What is the heritage of Matisse and Derain in Collioure since 1905, their year of working here side by side? Freedom from the conventional use of colour, line and perspective – as witnessed in paintings from the permanent collection and more recent works by artists in residence.

Modern Art Museum, Collioure. 'On n’est pas des fauves'
André Masson. Paysage à Collioure, 1919. Huile sur toile 46 x 65 cm

Derain famously called his tubes of paint “sticks of dynamite”. Colour usurps details in Frédéric Khodja’s Passages, Collioure from 1999, 2013 and 2021. Each colour defines the space and builds a structure of light and shade. Just as black dominated Matisse’s last work in Collioure before the outbreak of World War I, contemporary artist Pascal Fancony’s painting mirrors the master’s paradoxical vision of life and death.

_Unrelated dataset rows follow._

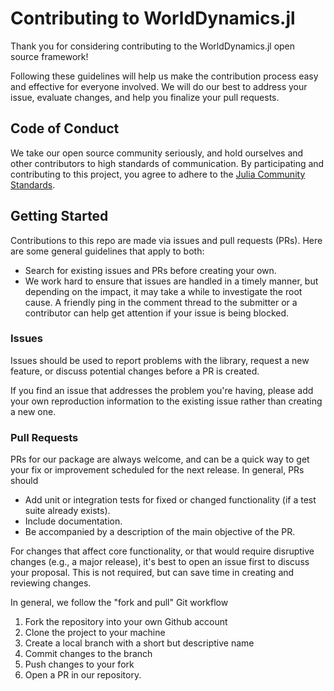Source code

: # Contributing to WorldDynamics.jl 

Thank you for considering contributing to the WorldDynamics.jl open source framework! 

Following these guidelines will help us make the contribution process easy and effective for everyone involved.
We will do our best to address your issue, evaluate changes, and help you finalize your pull requests.

## Code of Conduct

We take our open source community seriously, and hold ourselves and other contributors to high standards of communication. By participating and contributing to this project, you agree to adhere to the [Julia Community Standards](https://julialang.org/community/standards/).

## Getting Started

Contributions to this repo are made via issues and pull requests (PRs). Here are some general guidelines that apply to both:

- Search for existing issues and PRs before creating your own.
- We work hard to ensure that issues are handled in a timely manner, but depending on the impact, it may take a while to investigate the root cause. A friendly ping in the comment thread to the submitter or a contributor can help get attention if your issue is being blocked.


### Issues

Issues should be used to report problems with the library, request a new feature, or discuss potential changes before a PR is created. 

If you find an issue that addresses the problem you're having, please add your own reproduction information to the existing issue rather than creating a new one. 

### Pull Requests

PRs for our package are always welcome, and can be a quick way to get your fix or improvement scheduled for the next release. In general, PRs should

- Add unit or integration tests for fixed or changed functionality (if a test suite already exists).
- Include documentation.
- Be accompanied by a description of the main objective of the PR.

For changes that affect core functionality, or that would require disruptive changes (e.g., a major release), it's best to open an issue first to discuss your proposal. This is not required, but can save time in creating and reviewing changes.

In general, we follow the "fork and pull" Git workflow

1. Fork the repository into your own Github account
2. Clone the project to your machine
3. Create a local branch with a short but descriptive name
4. Commit changes to the branch
6. Push changes to your fork
7. Open a PR in our repository.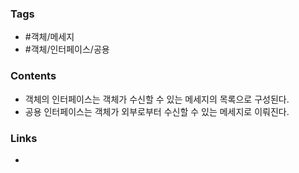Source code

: ### Tags 
- #객체/메세지
- #객체/인터페이스/공용 


### Contents 
- 객체의 인터페이스는 객체가 수신할 수 있는 메세지의 목록으로 구성된다.
- 공용 인터페이스는 객체가 외부로부터 수신할 수 있는 메세지로 이뤄진다. 


### Links
- 

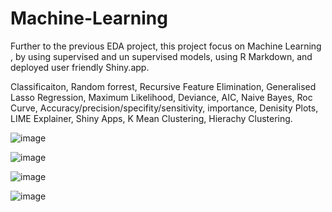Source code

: # Machine-Learning

Further to the previous EDA project, this project focus on Machine Learning , by using supervised and un supervised models, using R Markdown, and deployed user friendly Shiny.app. 

Classificaiton, Random forrest, Recursive Feature Elimination, Generalised Lasso Regression, Maximum Likelihood, Deviance, AIC, Naive Bayes, Roc Curve, Accuracy/precision/specifity/sensitivity, importance, Denisity Plots, LIME Explainer, Shiny Apps, K Mean Clustering, Hierachy Clustering.

![image](https://github.com/coffeemartin/Machine-Learning/assets/73702415/c4faa7ae-a33e-414e-b8e6-d70d2e294e6d)

![image](https://github.com/coffeemartin/Machine-Learning/assets/73702415/4bd7d274-1f37-44ef-b3d2-b844aae3acaf)

![image](https://github.com/coffeemartin/Machine-Learning/assets/73702415/7767ee89-41c6-4f73-86c2-b0f53bc6cff7)

![image](https://github.com/coffeemartin/Machine-Learning/assets/73702415/2f71fe27-37e3-475c-af23-fe335821a6de)



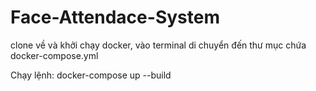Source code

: # Face-Attendace-System

clone về và khởi chạy docker, vào terminal di chuyển đến thư mục chứa docker-compose.yml

Chạy lệnh: docker-compose up --build

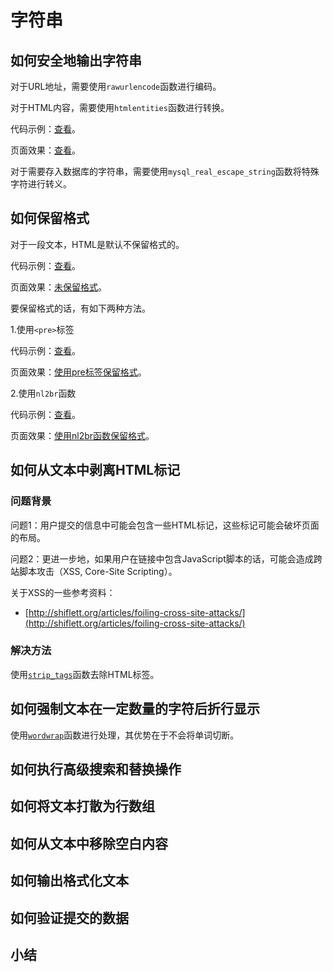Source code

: # 字符串

## 如何安全地输出字符串

对于URL地址，需要使用`rawurlencode`函数进行编码。

对于HTML内容，需要使用`htmlentities`函数进行转换。

代码示例：[查看](https://github.com/mumingv/php/blob/master/books/my_php_qa/chapter_03/string.php)。

页面效果：[查看](http://123.56.21.232:8254/books/my_php_qa/chapter_03/string.php)。

对于需要存入数据库的字符串，需要使用`mysql_real_escape_string`函数将特殊字符进行转义。


## 如何保留格式

对于一段文本，HTML是默认不保留格式的。

代码示例：[查看](https://github.com/mumingv/php/blob/master/books/my_php_qa/chapter_03/save_format1.php)。

页面效果：[未保留格式](http://123.56.21.232:8254/books/my_php_qa/chapter_03/save_format1.php)。

要保留格式的话，有如下两种方法。

1.使用`<pre>`标签

代码示例：[查看](https://github.com/mumingv/php/blob/master/books/my_php_qa/chapter_03/save_format2.php)。

页面效果：[使用pre标签保留格式](http://123.56.21.232:8254/books/my_php_qa/chapter_03/save_format2.php)。

2.使用`nl2br`函数

代码示例：[查看](https://github.com/mumingv/php/blob/master/books/my_php_qa/chapter_03/save_format3.php)。

页面效果：[使用nl2br函数保留格式](http://123.56.21.232:8254/books/my_php_qa/chapter_03/save_format3.php)。


## 如何从文本中剥离HTML标记

### 问题背景

问题1：用户提交的信息中可能会包含一些HTML标记，这些标记可能会破坏页面的布局。

问题2：更进一步地，如果用户在链接中包含JavaScript脚本的话，可能会造成跨站脚本攻击（XSS, Core-Site Scripting）。

关于XSS的一些参考资料：
- [http://shiflett.org/articles/foiling-cross-site-attacks/](http://shiflett.org/articles/foiling-cross-site-attacks/)


### 解决方法

使用[`strip_tags`](#docs/function_strings#strip_tags-从字符串中去除-HTML-和-PHP-标记)函数去除HTML标签。


## 如何强制文本在一定数量的字符后折行显示

使用[`wordwrap`](#docs/function_strings)函数进行处理，其优势在于不会将单词切断。


## 如何执行高级搜索和替换操作


## 如何将文本打散为行数组


## 如何从文本中移除空白内容


## 如何输出格式化文本


## 如何验证提交的数据


## 小结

Modern Art Museum, Collioure. 'On n’est pas des fauves'

Visiting artists in the thirties and forties were fascinated by the lines of fishing nets draping fishermen’s heads and shoulders as painted by Dane Chamase or sculpting the curve of the Faubourg in Rolande Déchorain’s beach scene. Virgilio Vallmajo’s muscular church tower pierces through the rooflines of the Mouret to stab at the jagged sky looming above Fort St. Elme. Then in 2014 along comes Julien Descossy with a complete disregard for objective reality and paints the two towers – the church and the Dominicains – side by side.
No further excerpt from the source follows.